I can think of two instances this season alone where I would have killed the coyote if I would had my shotgun along. Both times I had to swing quick on a close yote and try to shoot my 10lb rifle free hand  :x :eyeroll: No glory. On one of the sets I actually handed my shotgun off to my budy cause he was closer to the cover. Of course the coyote didn't come from that dirrection. :roll:

Look how close the .243, .22-250 and .223 are now! This is gettn' good. 17, 17 and 18.


----------



## 7mmremmag1995 (Feb 17, 2008)

Only shoot a Stevens 200 22-250 at yotes. It's short, plenty light(only about 7 1/2 poumds w/scope) and it can reach out there and whack em' :bop:


----------



## johngfoster (Oct 21, 2007)

I used to use a .223 for coyotes but always felt a little insecure for those longer shots (200+). I know the 223 is good to about 250-300, but I didn't feel as confident with it. Now I shoot a 22-250 and feel much more secure at longer range.
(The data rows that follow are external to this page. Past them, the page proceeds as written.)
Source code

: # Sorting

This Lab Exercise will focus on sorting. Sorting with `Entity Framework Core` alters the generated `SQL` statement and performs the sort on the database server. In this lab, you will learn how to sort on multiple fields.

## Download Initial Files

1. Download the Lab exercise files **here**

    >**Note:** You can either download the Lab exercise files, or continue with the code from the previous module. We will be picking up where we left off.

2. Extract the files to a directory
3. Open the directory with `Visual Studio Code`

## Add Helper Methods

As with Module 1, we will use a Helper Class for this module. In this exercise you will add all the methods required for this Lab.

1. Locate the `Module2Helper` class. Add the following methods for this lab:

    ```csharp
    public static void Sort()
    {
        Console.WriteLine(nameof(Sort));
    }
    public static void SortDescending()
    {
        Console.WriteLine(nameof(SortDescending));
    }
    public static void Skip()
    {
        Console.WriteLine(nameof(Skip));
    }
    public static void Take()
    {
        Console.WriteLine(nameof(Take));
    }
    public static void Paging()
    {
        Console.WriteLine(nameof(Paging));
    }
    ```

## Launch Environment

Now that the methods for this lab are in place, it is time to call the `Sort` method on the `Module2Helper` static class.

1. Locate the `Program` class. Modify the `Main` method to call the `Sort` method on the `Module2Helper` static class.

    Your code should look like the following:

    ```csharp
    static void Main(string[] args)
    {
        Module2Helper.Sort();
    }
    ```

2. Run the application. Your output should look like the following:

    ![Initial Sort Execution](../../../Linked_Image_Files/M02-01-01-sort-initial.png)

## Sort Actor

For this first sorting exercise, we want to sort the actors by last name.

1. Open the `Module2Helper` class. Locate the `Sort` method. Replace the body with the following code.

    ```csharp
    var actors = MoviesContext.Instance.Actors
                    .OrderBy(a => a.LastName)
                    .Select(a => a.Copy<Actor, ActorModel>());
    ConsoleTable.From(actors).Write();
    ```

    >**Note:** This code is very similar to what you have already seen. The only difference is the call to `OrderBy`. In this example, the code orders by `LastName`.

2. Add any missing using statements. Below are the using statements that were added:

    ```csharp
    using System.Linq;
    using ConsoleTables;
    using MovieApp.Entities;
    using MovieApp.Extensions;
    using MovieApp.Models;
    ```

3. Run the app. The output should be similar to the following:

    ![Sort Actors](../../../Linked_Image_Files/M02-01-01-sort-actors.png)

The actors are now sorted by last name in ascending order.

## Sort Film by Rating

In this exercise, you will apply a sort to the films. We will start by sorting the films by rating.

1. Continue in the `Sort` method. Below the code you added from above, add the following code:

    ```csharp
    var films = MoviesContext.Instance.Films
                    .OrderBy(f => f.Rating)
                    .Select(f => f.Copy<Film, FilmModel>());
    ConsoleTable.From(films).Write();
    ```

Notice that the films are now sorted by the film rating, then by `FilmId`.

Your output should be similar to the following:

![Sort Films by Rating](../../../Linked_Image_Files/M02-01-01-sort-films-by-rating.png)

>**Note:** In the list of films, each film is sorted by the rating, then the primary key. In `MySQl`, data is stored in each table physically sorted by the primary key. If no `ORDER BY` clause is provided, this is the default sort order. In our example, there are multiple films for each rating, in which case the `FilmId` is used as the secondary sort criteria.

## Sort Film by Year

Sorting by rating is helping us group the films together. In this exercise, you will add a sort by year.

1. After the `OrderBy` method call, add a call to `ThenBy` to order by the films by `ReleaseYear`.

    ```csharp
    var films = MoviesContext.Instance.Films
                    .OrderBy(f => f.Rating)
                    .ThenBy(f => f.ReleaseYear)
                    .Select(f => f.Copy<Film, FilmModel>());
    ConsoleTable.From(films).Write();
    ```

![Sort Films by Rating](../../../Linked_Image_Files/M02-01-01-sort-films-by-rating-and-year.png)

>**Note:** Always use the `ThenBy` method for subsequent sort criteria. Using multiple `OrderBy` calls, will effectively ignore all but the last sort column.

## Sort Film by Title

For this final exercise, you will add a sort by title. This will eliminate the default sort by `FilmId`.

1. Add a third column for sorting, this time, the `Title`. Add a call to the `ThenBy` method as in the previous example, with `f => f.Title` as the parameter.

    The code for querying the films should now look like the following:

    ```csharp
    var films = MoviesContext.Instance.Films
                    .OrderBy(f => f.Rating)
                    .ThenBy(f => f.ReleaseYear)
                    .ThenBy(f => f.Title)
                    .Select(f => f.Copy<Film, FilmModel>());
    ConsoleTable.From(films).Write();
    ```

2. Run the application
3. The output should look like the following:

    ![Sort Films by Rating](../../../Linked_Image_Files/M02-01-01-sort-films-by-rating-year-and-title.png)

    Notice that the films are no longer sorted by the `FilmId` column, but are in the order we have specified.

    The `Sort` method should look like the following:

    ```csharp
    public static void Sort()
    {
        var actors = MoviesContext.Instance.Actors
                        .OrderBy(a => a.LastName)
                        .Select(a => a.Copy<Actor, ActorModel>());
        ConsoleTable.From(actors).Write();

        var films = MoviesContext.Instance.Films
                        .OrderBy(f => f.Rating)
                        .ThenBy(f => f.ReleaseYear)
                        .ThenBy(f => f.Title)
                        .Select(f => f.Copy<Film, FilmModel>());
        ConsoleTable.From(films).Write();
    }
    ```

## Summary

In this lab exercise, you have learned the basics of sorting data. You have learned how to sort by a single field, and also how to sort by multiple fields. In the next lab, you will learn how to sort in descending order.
Love it. :beer: :sniper:


----------



## LeviM (Dec 3, 2006)

johngfoster said:


> I used to use a .223 for coyotes but always felt a little insecure for those longer shots (200+). I know the 223 is good to about 250-300, but I didn't feel as confident with it. Now I shoot a 22-250 and feel much more secure at longer range. Love it. :beer: :sniper:


I feel the exact same way! I am currently in the process of buying a 250!


----------



## Bore.224 (Mar 23, 2005)

After owning a 22-250 for a few short month's I ask myself- Self why would you ever want a .223 Remington? I could not be happier with the 22-250 and it now wears the crown of my favorite rifle cartridge!! I may consider a 22 hornet one day, maybe trade off the 22 mag for the hornet?


----------